Rest in Peace: Carl Joseph Hoover-Walker (1997-2009)

Those are the emotions that came up for me when I heard about Carl Joseph Hoover-Walker's suicide after the boy endured weeks if not months of bullying at his school. I don't even know what to say about this or write, except for that my heart goes out to the spirit of that young boy, who hopefully now is at peace in whatever after-life there may be, and also to his family who is trying to speak out and make sure that this destructive behavior does not continue.

Children are the most victimized and brutalized members of our society. Children of color, LGBT/queer or perceived-queer children, children who are disabled or are in any way 'others' to the American mainstream are often subject to humiliation, violence, marginalization and other forms of oppression that just need to stop. This young man's death is senseless in every way. This did not need to happen.

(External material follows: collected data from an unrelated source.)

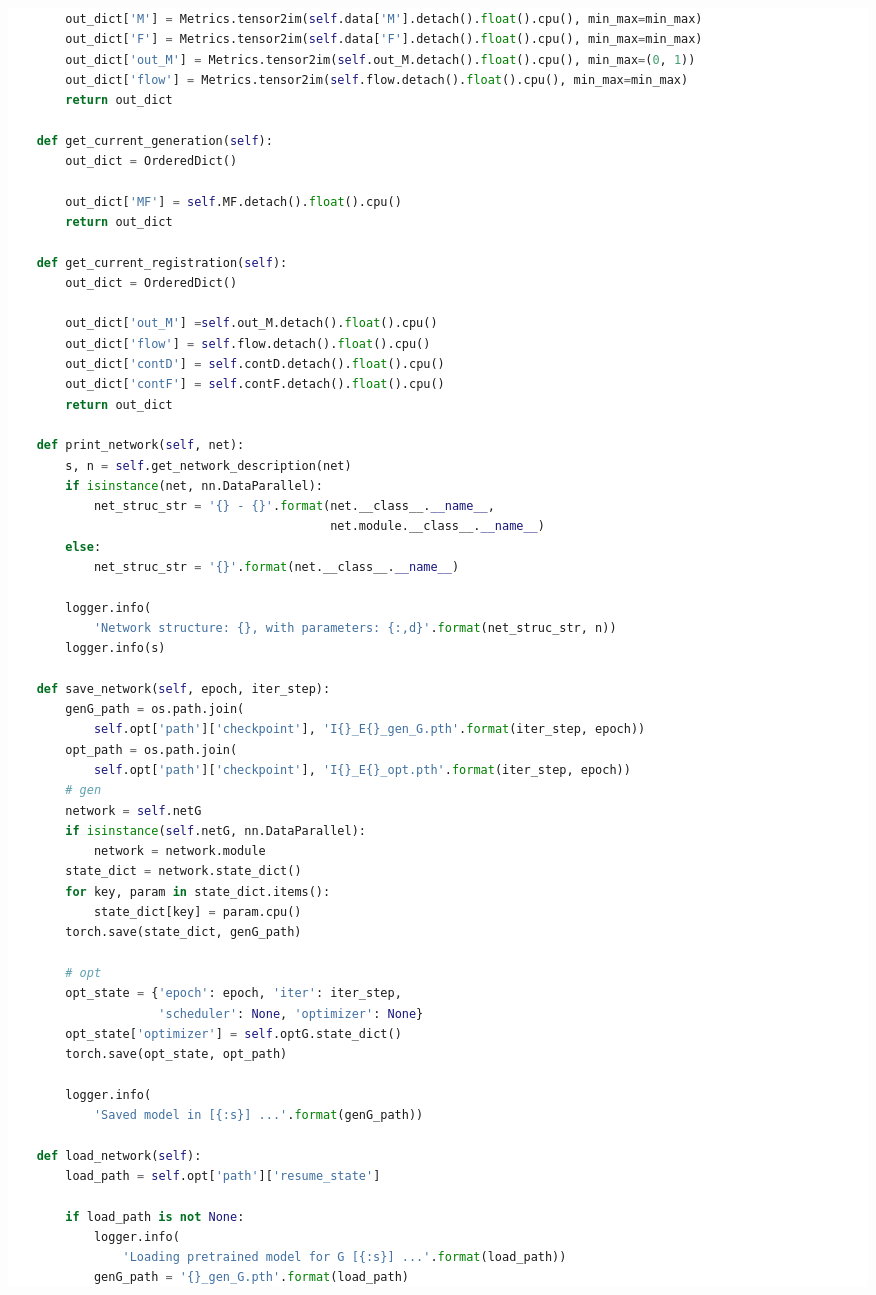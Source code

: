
 ```python
        out_dict['M'] = Metrics.tensor2im(self.data['M'].detach().float().cpu(), min_max=min_max)
        out_dict['F'] = Metrics.tensor2im(self.data['F'].detach().float().cpu(), min_max=min_max)
        out_dict['out_M'] = Metrics.tensor2im(self.out_M.detach().float().cpu(), min_max=(0, 1))
        out_dict['flow'] = Metrics.tensor2im(self.flow.detach().float().cpu(), min_max=min_max)
        return out_dict

    def get_current_generation(self):
        out_dict = OrderedDict()

        out_dict['MF'] = self.MF.detach().float().cpu()
        return out_dict

    def get_current_registration(self):
        out_dict = OrderedDict()

        out_dict['out_M'] =self.out_M.detach().float().cpu()
        out_dict['flow'] = self.flow.detach().float().cpu()
        out_dict['contD'] = self.contD.detach().float().cpu()
        out_dict['contF'] = self.contF.detach().float().cpu()
        return out_dict

    def print_network(self, net):
        s, n = self.get_network_description(net)
        if isinstance(net, nn.DataParallel):
            net_struc_str = '{} - {}'.format(net.__class__.__name__,
                                             net.module.__class__.__name__)
        else:
            net_struc_str = '{}'.format(net.__class__.__name__)

        logger.info(
            'Network structure: {}, with parameters: {:,d}'.format(net_struc_str, n))
        logger.info(s)

    def save_network(self, epoch, iter_step):
        genG_path = os.path.join(
            self.opt['path']['checkpoint'], 'I{}_E{}_gen_G.pth'.format(iter_step, epoch))
        opt_path = os.path.join(
            self.opt['path']['checkpoint'], 'I{}_E{}_opt.pth'.format(iter_step, epoch))
        # gen
        network = self.netG
        if isinstance(self.netG, nn.DataParallel):
            network = network.module
        state_dict = network.state_dict()
        for key, param in state_dict.items():
            state_dict[key] = param.cpu()
        torch.save(state_dict, genG_path)

        # opt
        opt_state = {'epoch': epoch, 'iter': iter_step,
                     'scheduler': None, 'optimizer': None}
        opt_state['optimizer'] = self.optG.state_dict()
        torch.save(opt_state, opt_path)

        logger.info(
            'Saved model in [{:s}] ...'.format(genG_path))

    def load_network(self):
        load_path = self.opt['path']['resume_state']

        if load_path is not None:
            logger.info(
                'Loading pretrained model for G [{:s}] ...'.format(load_path))
            genG_path = '{}_gen_G.pth'.format(load_path)
```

Two more posts here and here, and a heartfelt plea from a young man to participate in the national Day of Silence on April 17th to protest the hateful harassment and discrimination of LGBTQ people in this country.

I hope the teachers and parents of the children who bullied young Carl are talking to those young people, and trying to bring healing to the wounds that exist in that community, in all our communities. Rest in peace, Carl. I hope and pray that your death was not in vain.

Thursday, April 02, 2009

The Second Day of the Rest of My Life

This past year has been one of many changes, big changes--endings and beginnings of relationships, deepening of some, letting go of others. It's been an intense, fun, amazing and life-changing year. And I think it's just now starting to settle in for me, I'm finally feeling the gravity and the significance of these changes, now that I've stopped working at my full-time job and have time to sit, reflect, write and just be.

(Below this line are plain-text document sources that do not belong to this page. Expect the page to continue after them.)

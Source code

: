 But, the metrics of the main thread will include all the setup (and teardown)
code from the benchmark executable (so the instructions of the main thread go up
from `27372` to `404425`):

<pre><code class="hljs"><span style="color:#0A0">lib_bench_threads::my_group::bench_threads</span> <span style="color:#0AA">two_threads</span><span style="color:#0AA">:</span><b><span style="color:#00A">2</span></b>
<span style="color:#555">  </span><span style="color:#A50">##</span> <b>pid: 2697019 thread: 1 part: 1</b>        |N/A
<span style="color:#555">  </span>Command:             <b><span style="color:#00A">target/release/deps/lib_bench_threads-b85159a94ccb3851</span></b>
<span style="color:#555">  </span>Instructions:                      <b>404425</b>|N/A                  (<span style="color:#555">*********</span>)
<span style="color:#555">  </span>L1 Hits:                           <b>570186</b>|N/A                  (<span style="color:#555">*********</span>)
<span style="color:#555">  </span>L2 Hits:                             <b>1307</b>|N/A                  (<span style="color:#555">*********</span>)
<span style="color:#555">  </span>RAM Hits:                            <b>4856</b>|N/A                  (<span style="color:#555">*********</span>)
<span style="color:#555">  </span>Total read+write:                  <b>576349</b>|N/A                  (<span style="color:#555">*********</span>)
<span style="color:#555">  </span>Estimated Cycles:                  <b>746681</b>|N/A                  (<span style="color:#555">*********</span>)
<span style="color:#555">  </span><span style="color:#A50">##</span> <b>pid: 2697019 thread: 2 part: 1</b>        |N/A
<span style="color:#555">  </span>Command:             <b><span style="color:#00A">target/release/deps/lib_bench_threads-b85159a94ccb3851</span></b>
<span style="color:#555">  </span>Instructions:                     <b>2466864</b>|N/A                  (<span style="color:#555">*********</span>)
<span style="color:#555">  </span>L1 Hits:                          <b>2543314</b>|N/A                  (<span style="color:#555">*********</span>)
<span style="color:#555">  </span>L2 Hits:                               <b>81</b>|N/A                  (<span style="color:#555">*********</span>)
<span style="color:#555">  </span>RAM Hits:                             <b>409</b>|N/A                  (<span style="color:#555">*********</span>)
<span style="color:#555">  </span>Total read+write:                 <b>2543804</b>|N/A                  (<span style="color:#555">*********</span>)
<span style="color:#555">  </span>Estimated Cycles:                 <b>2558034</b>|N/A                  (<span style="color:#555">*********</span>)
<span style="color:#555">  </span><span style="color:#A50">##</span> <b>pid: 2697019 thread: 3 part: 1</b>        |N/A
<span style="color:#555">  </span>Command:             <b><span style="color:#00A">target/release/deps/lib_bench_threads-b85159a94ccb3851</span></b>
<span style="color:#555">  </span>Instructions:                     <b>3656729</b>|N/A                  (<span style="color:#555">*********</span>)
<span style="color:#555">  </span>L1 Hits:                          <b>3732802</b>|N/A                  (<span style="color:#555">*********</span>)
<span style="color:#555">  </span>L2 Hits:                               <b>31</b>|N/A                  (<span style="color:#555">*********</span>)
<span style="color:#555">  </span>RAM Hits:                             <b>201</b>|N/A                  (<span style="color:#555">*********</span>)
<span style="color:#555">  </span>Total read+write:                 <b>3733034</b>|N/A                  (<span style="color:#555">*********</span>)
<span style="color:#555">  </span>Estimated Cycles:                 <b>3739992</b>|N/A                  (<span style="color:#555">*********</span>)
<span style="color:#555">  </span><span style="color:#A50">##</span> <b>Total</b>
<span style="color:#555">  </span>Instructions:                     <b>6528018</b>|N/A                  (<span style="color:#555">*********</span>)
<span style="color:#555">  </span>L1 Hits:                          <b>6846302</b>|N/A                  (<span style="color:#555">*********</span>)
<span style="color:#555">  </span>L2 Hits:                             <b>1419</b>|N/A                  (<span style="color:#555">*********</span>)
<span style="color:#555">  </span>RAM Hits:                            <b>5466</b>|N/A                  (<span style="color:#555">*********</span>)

I'm sitting here writing this in a cafe, because my house is just too messy to write in and not get distracted right now, and I just finished working on one of my short stories--which I'm planning to submit to VONA on Tuesday for Junot Diaz and / or ZZ Packer's workshops--for about an hour. That may not seem like a long time to you but that is a long frickin' time to write for me. I haven't spent that much time working on a piece in the middle of the day, on a weekday, in YEARS.

And you know what? It feels good. Damn good. And all the preparation for my transition out of CFJ, all the planning and calculating how much consulting work I'd have to line up to make as much money as I was making before on less hours of work (not as much work as I thought I'd have to do, actually), all the worrying about how to deal with my health insurance and paying taxes quarterly, after all that, I'm finally realizing that what it all comes down to is having the TIME to do what I want to do, and not be beholden to numerous other people's needs and agendas, anxieties and problems.

I am feeling very blessed right now, as there are lots of people out there who need work and can't find it, and here I am choosing to work less and do something as silly and pointless as creative writing so that I can be happy. Believe me, I've set myself up pretty well (so far) work-wise. I'm not dumb and I'm not the kind of person that is happy not knowing where my next paycheck is, so I've done lots of planning. But I still feel fortunate that the stars have aligned and that there are enough people out there who have been supportive (including, ironically, my old job!) and helpful that I can do this and feel totally good about it.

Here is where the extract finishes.